Acta Reumatológica Portuguesa - Online First: 2020-12-03
Linear scleroderma en coup de sabre - a different clinical presentation
AbstractLocalized scleroderma (LoS) is a rare condition featuring skin and underlying tissue sclerosis not usually compromising other systems. A subtype of LoS including lesions in the head is further classified as linear scleroderma en coup de sabre (LSeCS). Neurological involvement in LSeCS can reach up to 4% and may include seizures. Cutaneous lesions usually emerge before neurologic symptoms and these oftentimes manifest with intracranial abnormalities.

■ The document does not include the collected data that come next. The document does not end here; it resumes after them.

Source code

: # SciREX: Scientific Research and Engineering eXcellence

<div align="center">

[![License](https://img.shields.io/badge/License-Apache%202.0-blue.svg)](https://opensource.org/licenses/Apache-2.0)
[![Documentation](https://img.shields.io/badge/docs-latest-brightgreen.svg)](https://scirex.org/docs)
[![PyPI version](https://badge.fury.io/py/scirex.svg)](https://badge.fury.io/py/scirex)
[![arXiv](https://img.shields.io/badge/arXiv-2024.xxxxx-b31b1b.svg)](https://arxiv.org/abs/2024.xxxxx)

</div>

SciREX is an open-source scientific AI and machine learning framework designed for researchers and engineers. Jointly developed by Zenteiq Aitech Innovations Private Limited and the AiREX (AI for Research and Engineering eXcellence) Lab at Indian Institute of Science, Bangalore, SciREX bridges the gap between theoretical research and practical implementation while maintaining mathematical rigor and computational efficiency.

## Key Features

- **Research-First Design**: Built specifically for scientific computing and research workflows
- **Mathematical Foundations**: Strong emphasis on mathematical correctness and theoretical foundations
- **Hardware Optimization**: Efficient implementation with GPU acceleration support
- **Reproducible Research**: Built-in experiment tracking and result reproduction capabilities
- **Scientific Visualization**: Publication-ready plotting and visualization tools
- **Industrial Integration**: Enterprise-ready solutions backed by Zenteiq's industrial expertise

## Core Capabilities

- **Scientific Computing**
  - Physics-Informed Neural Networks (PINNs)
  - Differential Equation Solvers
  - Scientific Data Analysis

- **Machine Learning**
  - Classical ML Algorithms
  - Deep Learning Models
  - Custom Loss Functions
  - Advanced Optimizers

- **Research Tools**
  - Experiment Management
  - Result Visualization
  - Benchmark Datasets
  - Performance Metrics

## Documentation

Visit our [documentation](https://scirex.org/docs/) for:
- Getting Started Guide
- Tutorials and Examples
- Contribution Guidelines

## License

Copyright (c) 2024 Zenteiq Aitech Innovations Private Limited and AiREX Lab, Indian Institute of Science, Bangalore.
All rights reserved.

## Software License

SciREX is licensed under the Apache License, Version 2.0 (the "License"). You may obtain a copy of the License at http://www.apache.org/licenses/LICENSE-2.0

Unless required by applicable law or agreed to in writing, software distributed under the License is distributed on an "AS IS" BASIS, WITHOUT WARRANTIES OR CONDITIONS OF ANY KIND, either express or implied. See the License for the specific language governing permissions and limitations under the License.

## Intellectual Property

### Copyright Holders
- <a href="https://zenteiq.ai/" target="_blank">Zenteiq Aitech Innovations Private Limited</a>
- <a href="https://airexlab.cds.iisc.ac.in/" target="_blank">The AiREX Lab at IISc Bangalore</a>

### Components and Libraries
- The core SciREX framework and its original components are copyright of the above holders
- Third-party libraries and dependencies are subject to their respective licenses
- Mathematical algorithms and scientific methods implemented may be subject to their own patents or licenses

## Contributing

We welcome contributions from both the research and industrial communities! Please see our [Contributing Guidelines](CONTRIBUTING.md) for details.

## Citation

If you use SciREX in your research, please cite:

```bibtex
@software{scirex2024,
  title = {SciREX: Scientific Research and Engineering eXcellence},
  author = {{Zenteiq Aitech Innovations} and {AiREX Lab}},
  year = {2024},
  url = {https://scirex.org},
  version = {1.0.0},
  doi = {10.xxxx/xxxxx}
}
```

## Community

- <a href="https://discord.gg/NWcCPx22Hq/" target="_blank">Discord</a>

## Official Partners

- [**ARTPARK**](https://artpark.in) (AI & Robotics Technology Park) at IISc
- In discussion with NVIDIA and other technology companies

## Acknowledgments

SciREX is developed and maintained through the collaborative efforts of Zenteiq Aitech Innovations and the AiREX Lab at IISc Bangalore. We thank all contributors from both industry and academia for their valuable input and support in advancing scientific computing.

We describe a case of an 11-year-old boy with an onset of self-limited unexplained seizures at 20-months of life. During the first year of follow-up, a midline frontoparietal lesion with alopecia and hypopigmentation was noted and a referral to dermatology and pediatric rheumatology consultation was made. A diagnosis of LEsCS was made. A 10-year follow-up of this patient is presented with favorable outcome.
LSeCS is a rare form of LoS most frequently diagnosed in children and adolescents. A meticulous examination of these patients should be performed with particular attention to the face and scalp. The mainstay therapeutical approach is based on methotrexate and corticosteroids. Neurologic abnormalities associated with skin lesions on the head should should raise clinical suspicion of LSeCS.